Archbishop Charles Scicluna described a “crisis of the feeling of common good” Friday when he spoke at the opening of an exhibition on “People Power” organised by the Dutch embassy in the gardens in the ditch outside the walls of Valletta.

The Archbishop complained that in spite of the passing of the colonial experience, Maltese people continue to perceive the government as a benevolent despotism “where everything is gifted to us and we are grateful to the government for doing their job”. Charles Scicluna warned that people in power owe us their jobs, not the other way round.

The references to colonialism were picked up by the Archbishop after remarks made at the same event by Culture Minister José Herrera who spoke of protest movements in Malta by referring to the 1919 bread riots.
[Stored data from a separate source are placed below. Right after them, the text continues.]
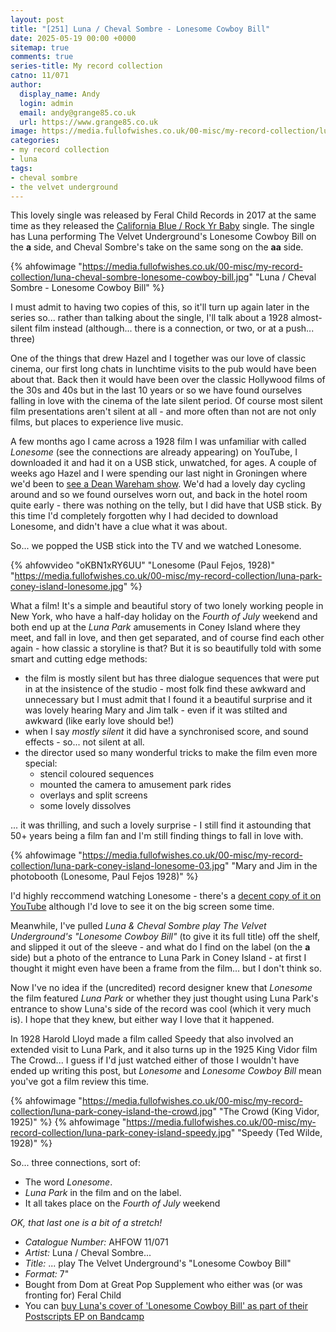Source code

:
 ```yaml
---
layout: post
title: "[251] Luna / Cheval Sombre - Lonesome Cowboy Bill"
date: 2025-05-19 00:00 +0000
sitemap: true
comments: true
series-title: My record collection
catno: 11/071
author:
  display_name: Andy
  login: admin
  email: andy@grange85.co.uk
  url: https://www.grange85.co.uk
image: https://media.fullofwishes.co.uk/00-misc/my-record-collection/luna-cheval-sombre-lonesome-cowboy-bill.jpg
categories:
- my record collection
- luna
tags:
- cheval sombre
- the velvet underground
---
```

This lovely single was released by Feral Child Records in 2017 at the same time as they released the [California Blue / Rock Yr Baby](/2024/12/31/my-record-collection-200-luna-california-blue-rock-yr-baby/) single. The single has Luna performing The Velvet Underground's Lonesome Cowboy Bill on the **a** side, and Cheval Sombre's take on the same song on the **aa** side.

{% ahfowimage "https://media.fullofwishes.co.uk/00-misc/my-record-collection/luna-cheval-sombre-lonesome-cowboy-bill.jpg" "Luna / Cheval Sombre - Lonesome Cowboy Bill" %}

I must admit to having two copies of this, so it'll turn up again later in the series so... rather than talking about the single, I'll talk about a 1928 almost-silent film instead (although... there is a connection, or two, or at a push... three)

One of the things that drew Hazel and I together was our love of classic cinema, our first long chats in lunchtime visits to the pub would have been about that. Back then it would have been over the classic Hollywood films of the 30s and 40s but in the last 10 years or so we have found ourselves falling in love with the cinema of the late silent period. Of course most silent film presentations aren't silent at all - and more often than not are not only films, but places to experience live music.

A few months ago I came across a 1928 film I was unfamiliar with called _Lonesome_ (see the connections are already appearing) on YouTube, I downloaded it and had it on a USB stick, unwatched, for ages. A couple of weeks ago Hazel and I were spending our last night in Groningen where we'd been to [see a Dean Wareham show](/2025/04/19/diary-dean-wareham-in-groningen-12th-april-2025/). We'd had a lovely day cycling around and so we found ourselves worn out, and back in the hotel room quite early - there was nothing on the telly, but I did have that USB stick. By this time I'd completely forgotten why I had decided to download Lonesome, and didn't have a clue what it was about.

So... we popped the USB stick into the TV and we watched Lonesome.

{% ahfowvideo "oKBN1xRY6UU" "Lonesome (Paul Fejos, 1928)" "https://media.fullofwishes.co.uk/00-misc/my-record-collection/luna-park-coney-island-lonesome.jpg" %}

What a film! It's a simple and beautiful story of two lonely working people in New York, who have a half-day holiday on the _Fourth of July_ weekend and both end up at the _Luna Park_ amusements in Coney Island where they meet, and fall in love, and then get separated, and of course find each other again - how classic a storyline is that? But it is so beautifully told with some smart and cutting edge methods:
 - the film is mostly silent but has three dialogue sequences that were put in at the insistence of the studio - most folk find these awkward and unnecessary but I must admit that I found it a beautiful surprise and it was lovely hearing Mary and Jim talk - even if it was stilted and awkward (like early love should be!)
 - when I say _mostly silent_ it did have a synchronised score, and sound effects - so... not silent at all.
 - the director used so many wonderful tricks to make the film even more special:
   - stencil coloured sequences
   - mounted the camera to amusement park rides
   - overlays and split screens
   - some lovely dissolves

... it was thrilling, and such a lovely surprise - I still find it astounding that 50+ years being a film fan and I'm still finding things to fall in love with.

{% ahfowimage "https://media.fullofwishes.co.uk/00-misc/my-record-collection/luna-park-coney-island-lonesome-03.jpg" "Mary and Jim in the photobooth (Lonesome, Paul Fejos 1928)" %}

I'd highly reccommend watching Lonesome - there's a [decent copy of it on YouTube](https://www.youtube.com/watch?v=oKBN1xRY6UU) although I'd love to see it on the big screen some time.

Meanwhile, I've pulled _Luna & Cheval Sombre play The Velvet Underground's "Lonesome Cowboy Bill"_ (to give it its full title) off the shelf, and slipped it out of the sleeve - and what do I find on the label (on the **a** side) but a photo of the entrance to Luna Park in Coney Island - at first I thought it might even have been a frame from the film... but I don't think so.

Now I've no idea if the (uncredited) record designer knew that _Lonesome_ the film featured _Luna Park_ or whether they just thought using Luna Park's entrance to show Luna's side of the record was cool (which it very much is). I hope that they knew, but either way I love that it happened.

In 1928 Harold Lloyd made a film called Speedy that also involved an extended visit to Luna Park, and it also turns up in the 1925 King Vidor film The Crowd... I guess if I'd just watched either of those I wouldn't have ended up writing this post, but _Lonesome_ and _Lonesome Cowboy Bill_ mean you've got a film review this time.

{% ahfowimage "https://media.fullofwishes.co.uk/00-misc/my-record-collection/luna-park-coney-island-the-crowd.jpg" "The Crowd (King Vidor, 1925)" %}
{% ahfowimage "https://media.fullofwishes.co.uk/00-misc/my-record-collection/luna-park-coney-island-speedy.jpg" "Speedy (Ted Wilde, 1928)" %}

So... three connections, sort of:
 - The word _Lonesome_.
 - _Luna Park_ in the film and on the label.
 - It all takes place on the _Fourth of July_ weekend 

 _OK, that last one is a bit of a stretch!_


 - *Catalogue Number:* AHFOW 11/071
 - *Artist:* Luna / Cheval Sombre...
 - *Title:* ... play The Velvet Underground's "Lonesome Cowboy Bill"
 - *Format:* 7\"
 - Bought from Dom at Great Pop Supplement who either was (or was fronting for) Feral Child
 - You can [buy Luna's cover of 'Lonesome Cowboy Bill' as part of their Postscripts EP on Bandcamp](https://luna.bandcamp.com/album/postscripts)
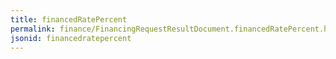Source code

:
 ```yaml
---
title: financedRatePercent
permalink: finance/FinancingRequestResultDocument.financedRatePercent.html
jsonid: financedratepercent
---
```

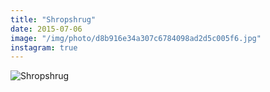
 ```yaml
---
title: "Shropshrug"
date: 2015-07-06
image: "/img/photo/d8b916e34a307c6784098ad2d5c005f6.jpg"
instagram: true
---
```


![Shropshrug](/img/photo/d8b916e34a307c6784098ad2d5c005f6.jpg)
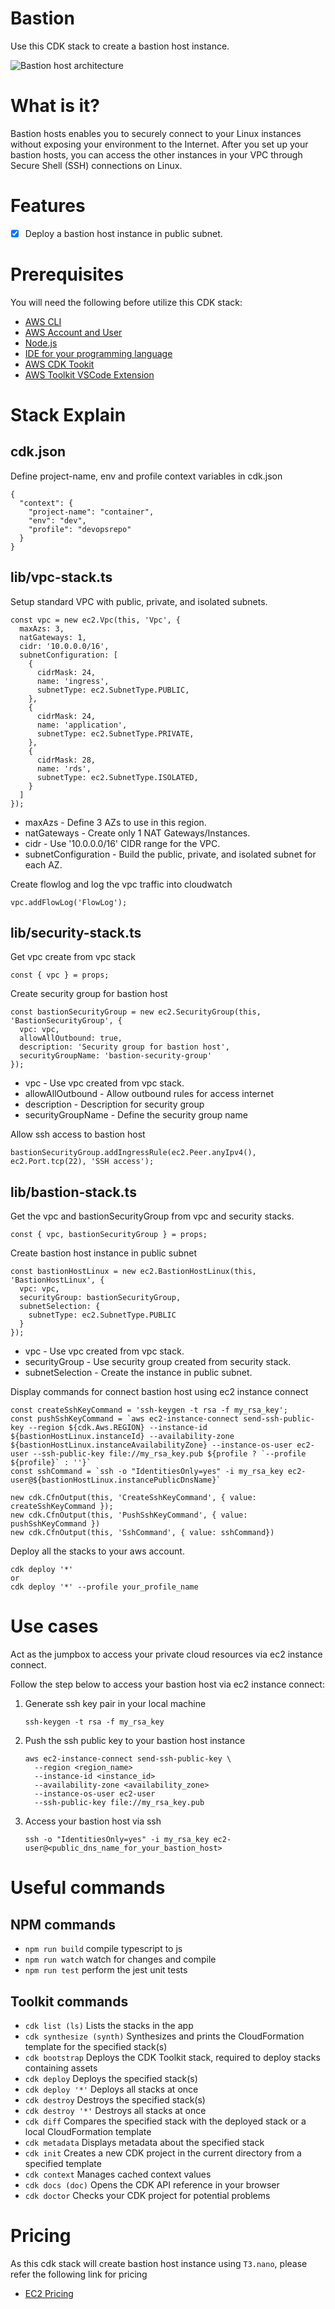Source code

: # Bastion

Use this CDK stack to create a bastion host instance.

![Bastion host architecture](https://github.com/devopsrepohq/bastion/blob/master/_docs/bastion.png?raw=true)

# What is it?

Bastion hosts enables you to securely connect to your Linux instances without exposing your environment to the Internet. After you set up your bastion hosts, you can access the other instances in your VPC through Secure Shell (SSH) connections on Linux.

# Features

- [x] Deploy a bastion host instance in public subnet.

# Prerequisites

You will need the following before utilize this CDK stack:

- [AWS CLI](https://cdkworkshop.com/15-prerequisites/100-awscli.html)
- [AWS Account and User](https://cdkworkshop.com/15-prerequisites/200-account.html)
- [Node.js](https://cdkworkshop.com/15-prerequisites/300-nodejs.html)
- [IDE for your programming language](https://cdkworkshop.com/15-prerequisites/400-ide.html)
- [AWS CDK Tookit](https://cdkworkshop.com/15-prerequisites/500-toolkit.html)
- [AWS Toolkit VSCode Extension](https://github.com/devopsrepohq/aws-toolkit)

# Stack Explain

## cdk.json

Define project-name, env and profile context variables in cdk.json

```
{
  "context": {
    "project-name": "container",
    "env": "dev",
    "profile": "devopsrepo"
  }
}
```

## lib/vpc-stack.ts

Setup standard VPC with public, private, and isolated subnets.

```
const vpc = new ec2.Vpc(this, 'Vpc', {
  maxAzs: 3,
  natGateways: 1,
  cidr: '10.0.0.0/16',
  subnetConfiguration: [
    {
      cidrMask: 24,
      name: 'ingress',
      subnetType: ec2.SubnetType.PUBLIC,
    },
    {
      cidrMask: 24,
      name: 'application',
      subnetType: ec2.SubnetType.PRIVATE,
    },
    {
      cidrMask: 28,
      name: 'rds',
      subnetType: ec2.SubnetType.ISOLATED,
    }
  ]
});
```

- maxAzs - Define 3 AZs to use in this region.
- natGateways - Create only 1 NAT Gateways/Instances.
- cidr - Use '10.0.0.0/16' CIDR range for the VPC.
- subnetConfiguration - Build the public, private, and isolated subnet for each AZ.

Create flowlog and log the vpc traffic into cloudwatch

```
vpc.addFlowLog('FlowLog');
```

## lib/security-stack.ts

Get vpc create from vpc stack

```
const { vpc } = props;
```

Create security group for bastion host

```
const bastionSecurityGroup = new ec2.SecurityGroup(this, 'BastionSecurityGroup', {
  vpc: vpc,
  allowAllOutbound: true,
  description: 'Security group for bastion host',
  securityGroupName: 'bastion-security-group'
});
```

- vpc - Use vpc created from vpc stack.
- allowAllOutbound - Allow outbound rules for access internet
- description - Description for security group
- securityGroupName - Define the security group name

Allow ssh access to bastion host

```
bastionSecurityGroup.addIngressRule(ec2.Peer.anyIpv4(), ec2.Port.tcp(22), 'SSH access');
```

## lib/bastion-stack.ts

Get the vpc and bastionSecurityGroup from vpc and security stacks.

```
const { vpc, bastionSecurityGroup } = props;
```

Create bastion host instance in public subnet

```
const bastionHostLinux = new ec2.BastionHostLinux(this, 'BastionHostLinux', {  
  vpc: vpc,
  securityGroup: bastionSecurityGroup,
  subnetSelection: {
    subnetType: ec2.SubnetType.PUBLIC
  }
});
```

- vpc - Use vpc created from vpc stack.
- securityGroup - Use security group created from security stack.
- subnetSelection - Create the instance in public subnet.

Display commands for connect bastion host using ec2 instance connect

```
const createSshKeyCommand = 'ssh-keygen -t rsa -f my_rsa_key';
const pushSshKeyCommand = `aws ec2-instance-connect send-ssh-public-key --region ${cdk.Aws.REGION} --instance-id ${bastionHostLinux.instanceId} --availability-zone ${bastionHostLinux.instanceAvailabilityZone} --instance-os-user ec2-user --ssh-public-key file://my_rsa_key.pub ${profile ? `--profile ${profile}` : ''}`
const sshCommand = `ssh -o "IdentitiesOnly=yes" -i my_rsa_key ec2-user@${bastionHostLinux.instancePublicDnsName}`
        
new cdk.CfnOutput(this, 'CreateSshKeyCommand', { value: createSshKeyCommand });
new cdk.CfnOutput(this, 'PushSshKeyCommand', { value: pushSshKeyCommand })
new cdk.CfnOutput(this, 'SshCommand', { value: sshCommand})
```

Deploy all the stacks to your aws account.

```
cdk deploy '*'
or
cdk deploy '*' --profile your_profile_name
```

# Use cases

Act as the jumpbox to access your private cloud resources via ec2 instance connect.

Follow the step below to access your bastion host via ec2 instance connect:

1. Generate ssh key pair in your local machine

    ```
    ssh-keygen -t rsa -f my_rsa_key
    ```

2. Push the ssh public key to your bastion host instance

    ```
    aws ec2-instance-connect send-ssh-public-key \
      --region <region_name>
      --instance-id <instance_id>
      --availability-zone <availability_zone>
      --instance-os-user ec2-user
      --ssh-public-key file://my_rsa_key.pub
    ```

3. Access your bastion host via ssh

    ```
    ssh -o "IdentitiesOnly=yes" -i my_rsa_key ec2-user@<public_dns_name_for_your_bastion_host>
    ```

# Useful commands

## NPM commands

 * `npm run build`   compile typescript to js
 * `npm run watch`   watch for changes and compile
 * `npm run test`    perform the jest unit tests

## Toolkit commands

 * `cdk list (ls)`            Lists the stacks in the app
 * `cdk synthesize (synth)`   Synthesizes and prints the CloudFormation template for the specified stack(s)
 * `cdk bootstrap`            Deploys the CDK Toolkit stack, required to deploy stacks containing assets
 * `cdk deploy`               Deploys the specified stack(s)
 * `cdk deploy '*'`           Deploys all stacks at once
 * `cdk destroy`              Destroys the specified stack(s)
 * `cdk destroy '*'`          Destroys all stacks at once
 * `cdk diff`                 Compares the specified stack with the deployed stack or a local CloudFormation template
 * `cdk metadata`             Displays metadata about the specified stack
 * `cdk init`                 Creates a new CDK project in the current directory from a specified template
 * `cdk context`              Manages cached context values
 * `cdk docs (doc)`           Opens the CDK API reference in your browser
 * `cdk doctor`               Checks your CDK project for potential problems

 # Pricing

As this cdk stack will create bastion host instance using `T3.nano`, please refer the following link for pricing

- [EC2 Pricing](https://aws.amazon.com/ec2/instance-types/t3/#Product_Details)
Charles Scicluna, however, referred to our “experience in recent years” implicitly recalling the protest movement that followed the killing of Daphne Caruana Galizia. He referred to Pope Francis’s criticism of the failure to recognise popular protest movements and to allow their effective participation in public life.

Channelling Francis, Archbishop Scicluna described popular movements as social poets that sow change.

The Archbishop also picked up on remarks by José Herrera that spoke of the need of free journalism for democracy to function. Unlike the Minister, however, the Archbishop made direct reference to the killing of Daphne Caruana Galizia in Malta just over four years ago.

Speaking at the site that was used as the emergency exit route for Joseph Muscat and his minister when they wanted to avoid protesters in November 2019 calling for the resignation of the prime minister, the Archbishop said he prayed journalists are allowed to be free and kept safe because their job is necessary for democracy.

Charles Scicluna thanked journalists for doing a job which is “not easy” and that “as recent history shows, it is also a dangerous job”.